In this one the oxidative inclination of the uva rey and the jammy perruno, together with a decent spell of flor and oxidation, make this wine, which would have been a very nice, bota fermented palomino, into something altogether different and unique.
Bottled after 20 months or so, the four years in the bottle have suited this down to the ground – it has grown in every direction and is now a massive wine – even a massive cucumber as they say down there. A beautiful rich colour and lovely on the nose – ripe melon and baked fruit -, then a palate and finish that manages to be jammy, salty, and fresh.
This post has only one connection with the traditional wines of Southern Andalucía: it is about wine, and top class wines at that. Because a couple of weeks ago I was lucky enough to be invited to taste the 2020 vintage of single vineyard wines of Artadi in Laguardia and they were exceptional, as were the people involved.

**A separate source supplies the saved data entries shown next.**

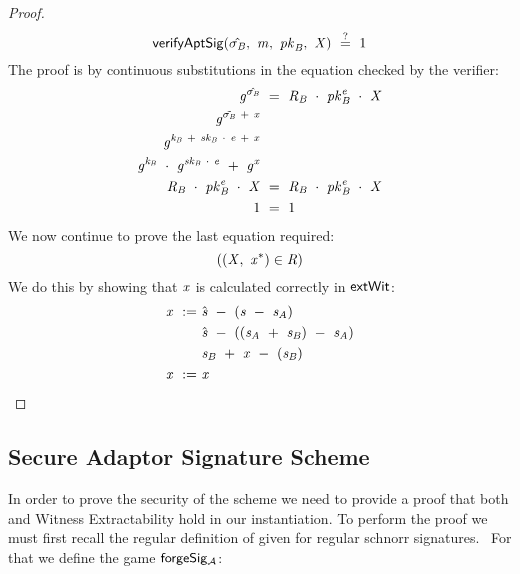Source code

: \begin{proof}
    \[
        \mathsf{verifyAptSig}(\hat{\sigma_{\mathit{B}}} ,~ \mathit{m} ,~ \mathit{pk}_{\mathit{B}} ,~ \mathit{X}) ~\stackrel{?}{=}~ 1
    \]
    The proof is by continuous substitutions in the equation checked by the verifier:
    \begin{align}
        \mathit{g}^{\hat{\sigma_{\mathit{B}}}} &~=~ \mathit{R}_{\mathit{B}} ~\cdot~ \mathit{pk}_{\mathit{B}}^{\mathit{e}} ~\cdot~ \mathit{X} \\
        \mathit{g}^{\tilde{\sigma_{\mathit{B}}} ~+~ \mathit{x}} & \\
        \mathit{g}^{\mathit{\mathit{k}_{\mathit{B}}} ~+~ \mathit{sk}_{\mathit{B}} ~\cdot~ \mathit{e} ~+~ \mathit{x}} & \\
        \mathit{g}^{\mathit{\mathit{k}_{\mathit{B}}}} ~\cdot~ \mathit{g}^{\mathit{sk}_{\mathit{B}} ~\cdot~ \mathit{e}} ~+~ \mathit{g}^{\mathit{x}} & \\
        \mathit{R}_{\mathit{B}} ~\cdot~ \mathit{pk}_{\mathit{B}}^{\mathit{e}} ~\cdot~ \mathit{X} &~=~ \mathit{R}_{\mathit{B}} ~\cdot~ \mathit{pk}_{\mathit{B}}^{\mathit{e}} ~\cdot~ \mathit{X} \\
        1 &~=~ 1
    \end{align}
    We now continue to prove the last equation required:
    \[
        ((\mathit{X} ,~ \mathit{x}^*) \in \mathit{R})
    \]
    We do this by showing that $\mathit{x}$ is calculated correctly in $\mathsf{extWit}$:
    \begin{align}
        \mathit{x} ~:=~ & \hat{\mathit{s}} ~-~ (\mathit{s} ~-~ \mathit{s}_{\mathit{A}}) \\
        & \hat{\mathit{s}} ~-~ ((\mathit{s}_{\mathit{A}} ~+~ \mathit{s}_{\mathit{B}} ) ~-~ \mathit{s}_{\mathit{A}} ) \\
        & \mathit{s}_{\mathit{B}} ~+~ \mathit{x} ~-~ (\mathit{s}_{\mathit{B}}) \\
        \mathit{x} ~:=~ & \mathit{x} \\
    \end{align}
\end{proof}

\subsection{Secure Adaptor Signature Scheme}\label{subsec:sig:secureaptscheme}

In order to prove the security of the scheme we need to provide a proof that both \cnstaEUFCMA and Witness Extractability hold in our instantiation.
To perform the proof we must first recall the regular definition of \cnstEUFCMA given for regular schnorr signatures.~\cite{schnorr1989efficient} For that we define the game $\mathsf{forgeSig_{\mathcal{A}}}$:

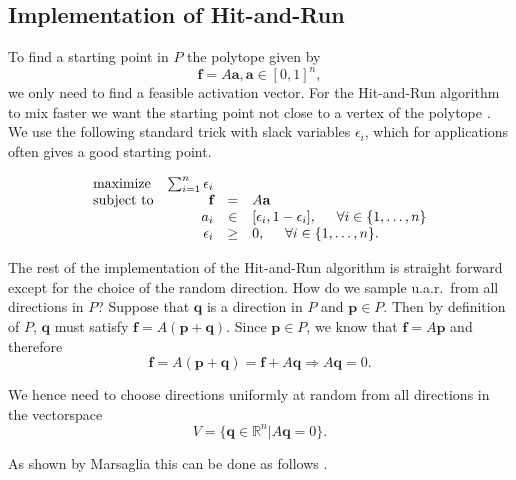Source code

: \subsection{Implementation of Hit-and-Run}
To find a starting point in $P$ the polytope given by
\[\textbf{f} = A\textbf{a}, \textbf{a} \in [0,1]^n,\]
we only need to find a feasible activation vector. For the Hit-and-Run algorithm to mix faster we want the starting point not close to a vertex of the polytope \cite{Lovasz}. %
We use the following standard trick with slack variables $\epsilon_i$, which for applications often gives a good starting point.%

\begin{equation}\label{eq:LP_r}
\begin{array}{lrcl}
\mbox{maximize} & \sum_{i=1}^n \epsilon_i \\ 
\mbox{subject to} & \textbf{f} &=& A\textbf{a}\\
  & a_i &\in& [\epsilon_i, 1- \epsilon_i], \hspace{5mm} \forall i \in \{1,\dots,n\}  \\
  & \epsilon_i &\geq& 0, \hspace{5mm} \forall i \in \{1,\dots,n\}.  
\end{array}
\end{equation}


The rest of the implementation of the Hit-and-Run algorithm is straight forward except for the choice of the random direction. How do we sample u.a.r.\ from all directions in $P$? Suppose that $\textbf{q}$ is a direction in $P$ and $\textbf{p} \in P$. Then by definition of $P$, $\textbf{q}$ must satisfy $\textbf{f} = A(\textbf{p}+\textbf{q})$. Since $\textbf{p} \in P$, we know that $\textbf{f} = A\textbf{p}$ and therefore 
\[\textbf{f} = A(\textbf{p} + \textbf{q}) = \textbf{f} + A\textbf{q} \Rightarrow A\textbf{q} = 0. \]

We hence need to choose directions uniformly at random from all directions in the vectorspace 
\[V = \{\textbf{q} \in \mathbb{R}^n | A\textbf{q} = 0\}.\]

As shown by Marsaglia this can be done as follows \cite{Marsaglia}.

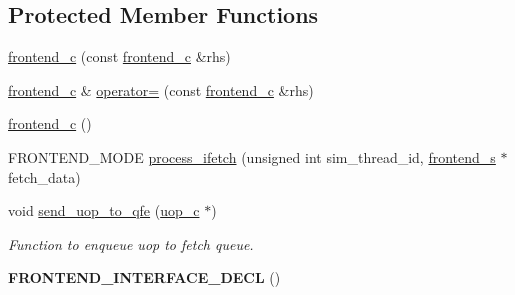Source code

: \subsection*{Protected Member Functions}
\begin{DoxyCompactItemize}
\item 
\hyperlink{classfrontend__c_a393e6922087b7d7237544467eaa6986d}{frontend\_\-c} (const \hyperlink{classfrontend__c}{frontend\_\-c} \&rhs)
\item 
\hyperlink{classfrontend__c}{frontend\_\-c} \& \hyperlink{classfrontend__c_a52d74eb2635b3b037dd8ec7c5635544b}{operator=} (const \hyperlink{classfrontend__c}{frontend\_\-c} \&rhs)
\item 
\hyperlink{classfrontend__c_a4fb5b788cb0f4cb4ba859ffdb2366e6f}{frontend\_\-c} ()
\item 
FRONTEND\_\-MODE \hyperlink{classfrontend__c_a5de715a12e87c609121b884ebc880a27}{process\_\-ifetch} (unsigned int sim\_\-thread\_\-id, \hyperlink{structfrontend__s}{frontend\_\-s} $\ast$fetch\_\-data)
\item 
void \hyperlink{classfrontend__c_a63e6c5516b994e8a36f466bc8dedf166}{send\_\-uop\_\-to\_\-qfe} (\hyperlink{classuop__c}{uop\_\-c} $\ast$)
\begin{DoxyCompactList}\small\item\em Function to enqueue uop to fetch queue. \item\end{DoxyCompactList}\item 
\hypertarget{classfrontend__c_a76d91633c35b03beb82d616f1ff419bd}{
{\bfseries FRONTEND\_\-INTERFACE\_\-DECL} ()}
\label{classfrontend__c_a76d91633c35b03beb82d616f1ff419bd}

\end{DoxyCompactItemize}
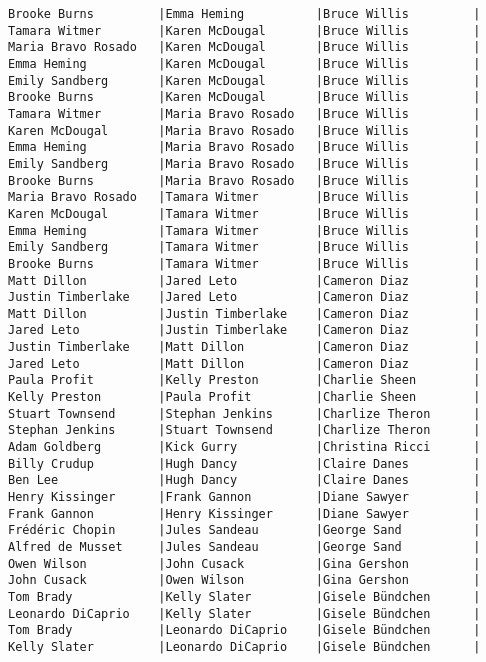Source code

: \documentclass{article}
\begin{document}
\begin{verbatim}
Brooke Burns         |Emma Heming          |Bruce Willis         |
Tamara Witmer        |Karen McDougal       |Bruce Willis         |
Maria Bravo Rosado   |Karen McDougal       |Bruce Willis         |
Emma Heming          |Karen McDougal       |Bruce Willis         |
Emily Sandberg       |Karen McDougal       |Bruce Willis         |
Brooke Burns         |Karen McDougal       |Bruce Willis         |
Tamara Witmer        |Maria Bravo Rosado   |Bruce Willis         |
Karen McDougal       |Maria Bravo Rosado   |Bruce Willis         |
Emma Heming          |Maria Bravo Rosado   |Bruce Willis         |
Emily Sandberg       |Maria Bravo Rosado   |Bruce Willis         |
Brooke Burns         |Maria Bravo Rosado   |Bruce Willis         |
Maria Bravo Rosado   |Tamara Witmer        |Bruce Willis         |
Karen McDougal       |Tamara Witmer        |Bruce Willis         |
Emma Heming          |Tamara Witmer        |Bruce Willis         |
Emily Sandberg       |Tamara Witmer        |Bruce Willis         |
Brooke Burns         |Tamara Witmer        |Bruce Willis         |
Matt Dillon          |Jared Leto           |Cameron Diaz         |
Justin Timberlake    |Jared Leto           |Cameron Diaz         |
Matt Dillon          |Justin Timberlake    |Cameron Diaz         |
Jared Leto           |Justin Timberlake    |Cameron Diaz         |
Justin Timberlake    |Matt Dillon          |Cameron Diaz         |
Jared Leto           |Matt Dillon          |Cameron Diaz         |
Paula Profit         |Kelly Preston        |Charlie Sheen        |
Kelly Preston        |Paula Profit         |Charlie Sheen        |
Stuart Townsend      |Stephan Jenkins      |Charlize Theron      |
Stephan Jenkins      |Stuart Townsend      |Charlize Theron      |
Adam Goldberg        |Kick Gurry           |Christina Ricci      |
Billy Crudup         |Hugh Dancy           |Claire Danes         |
Ben Lee              |Hugh Dancy           |Claire Danes         |
Henry Kissinger      |Frank Gannon         |Diane Sawyer         |
Frank Gannon         |Henry Kissinger      |Diane Sawyer         |
Frédéric Chopin      |Jules Sandeau        |George Sand          |
Alfred de Musset     |Jules Sandeau        |George Sand          |
Owen Wilson          |John Cusack          |Gina Gershon         |
John Cusack          |Owen Wilson          |Gina Gershon         |
Tom Brady            |Kelly Slater         |Gisele Bündchen      |
Leonardo DiCaprio    |Kelly Slater         |Gisele Bündchen      |
Tom Brady            |Leonardo DiCaprio    |Gisele Bündchen      |
Kelly Slater         |Leonardo DiCaprio    |Gisele Bündchen      |

\end{verbatim}
\end{document}
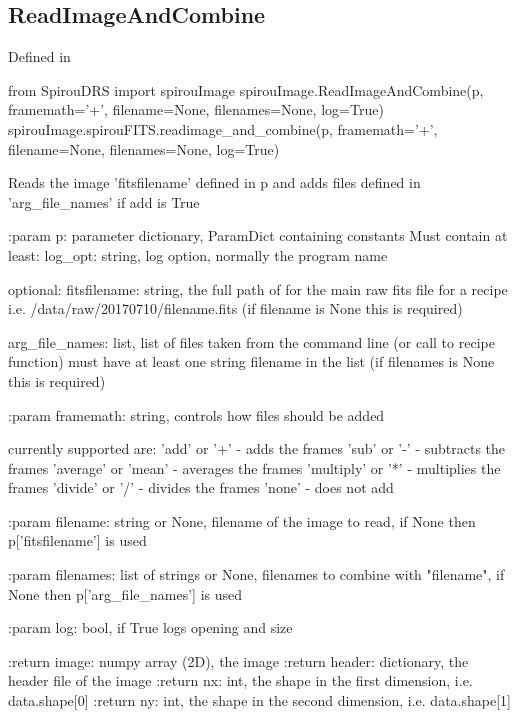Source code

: \noindent\begin{minipage}{\textwidth}
\subsection{ReadImageAndCombine}

Defined in \spirouImage{}

\begin{pythonbox}
from SpirouDRS import spirouImage
spirouImage.ReadImageAndCombine(p, framemath='+', filename=None, filenames=None, log=True)
spirouImage.spirouFITS.readimage_and_combine(p, framemath='+', filename=None, filenames=None, log=True)
\end{pythonbox}

\begin{pythondocstring}
Reads the image 'fitsfilename' defined in p and adds files defined in
'arg_file_names' if add is True

:param p: parameter dictionary, ParamDict containing constants
    Must contain at least:
            log_opt: string, log option, normally the program name
            
            optional:
            fitsfilename: string, the full path of for the main raw fits
                  file for a recipe i.e. /data/raw/20170710/filename.fits
                  (if filename is None this is required)
                  
            arg_file_names: list, list of files taken from the command line
                            (or call to recipe function) must have at least
                            one string filename in the list
                  (if filenames is None this is required)

:param framemath: string, controls how files should be added

            currently supported are:
            'add' or '+'           - adds the frames
            'sub' or '-'           - subtracts the frames
            'average' or 'mean'    - averages the frames
            'multiply' or '*'      - multiplies the frames
            'divide' or '/'        - divides the frames
            'none'                 - does not add
            
:param filename: string or None, filename of the image to read, if None
                 then p['fitsfilename'] is used

:param filenames: list of strings or None, filenames to combine with 
                  "filename", if None then p['arg_file_names'] is used

:param log: bool, if True logs opening and size

:return image: numpy array (2D), the image
:return header: dictionary, the header file of the image
:return nx: int, the shape in the first dimension, i.e. data.shape[0]
:return ny: int, the shape in the second dimension, i.e. data.shape[1]
\end{pythondocstring}
\end{minipage}

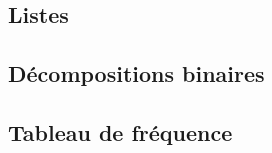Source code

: 

\usepackage{parcolumns}
\setlength{\parindent}{0pt}

 

\subsection{Listes}


\subsection{Décompositions binaires}


\subsection{Tableau de fréquence}


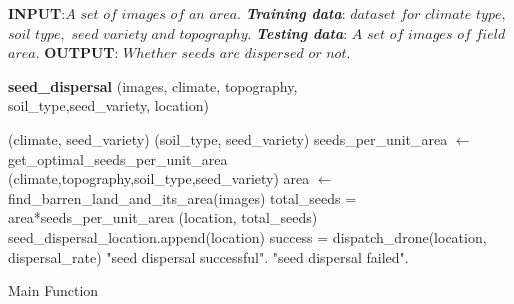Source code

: \documentclass[conference]{IEEEtran}
\begin{document}
\begin{algorithm} [ht]
\begin{scriptsize}
\begin{algorithmic}[1]
\STATE \textbf{INPUT}:$A$ $set$ $of$ $images$ $of$ $an$ $area$.
\STATE \textit{\textbf{Training data}}: $dataset$ $for$ $climate$ $type,$ $soil$ $type,$ $seed$ $variety$ $and$ $topography.$
\STATE \textit{\textbf{Testing data}}: $A$ $set$ $of$ $images$ $of$ $field$ $area.$
\STATE \textbf{OUTPUT}: $Whether$ $seeds$ $are$ $dispersed$ $or$ $not.$ 
\medbreak

\STATE \textbf{seed\_dispersal}
(images, climate, topography,\\soil\_type,seed\_variety, location) 
    \begin{ALC@g}
    (climate, seed\_variety)
    (soil\_type, seed\_variety)
    \STATE  seeds\_per\_unit\_area $\gets$ {get\_optimal\_seeds\_per\_unit\_area}\\(climate,topography,soil\_type,seed\_variety)
    \STATE  area $\gets$ {find\_barren\_land\_and\_its\_area}(images)
    \STATE  total\_seeds = area*seeds\_per\_unit\_area
    (location, total\_seeds)
    \STATE  seed\_dispersal\_location.append(location)
    \STATE  success = {dispatch\_drone}(location, dispersal\_rate)
        \RETURN   "seed dispersal successful".
    \ELSE
        \RETURN   "seed dispersal failed".
    \ENDIF
    \end{ALC@g}
    
\end{algorithmic}
\caption{Main Function}
\end{scriptsize}
\label{algo:resuti}
\end{algorithm}
\end{document}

It started with a reception at Las Colonias in Laguardia – a superb, imposing building – at which there were more than a few friends, before a round table discussion between four top drawer speakers. First was Carlos Lopez de Lacalle, taking the baton from his illustrious father and setting up the day with a warm welcome and the introduction of a well chosen theme: “Origen: Paisajes y Paisanajes” (Origin, landscapes and “peoplescapes”), a title drawing together two of the dimensions of great wines: the places they are made and the people that make them.
First to speak to the topic was Aitor Arregui of Elkano. I have written before on here about the restaurants this man is behind (Elkano and Cataria) their exceptional understanding – and communication – of the terroir of the sea, and how much that knowledge and communication contributed to what were two of the best meals of a life featuring quite a few good ones. Well on Monday there was more of the same – simply and clearly communicated, and with an emotion that set the tone for the day. There was also a first glimpse of the bonds of friendship and family that are one of the other abiding memories of the day. A superb start.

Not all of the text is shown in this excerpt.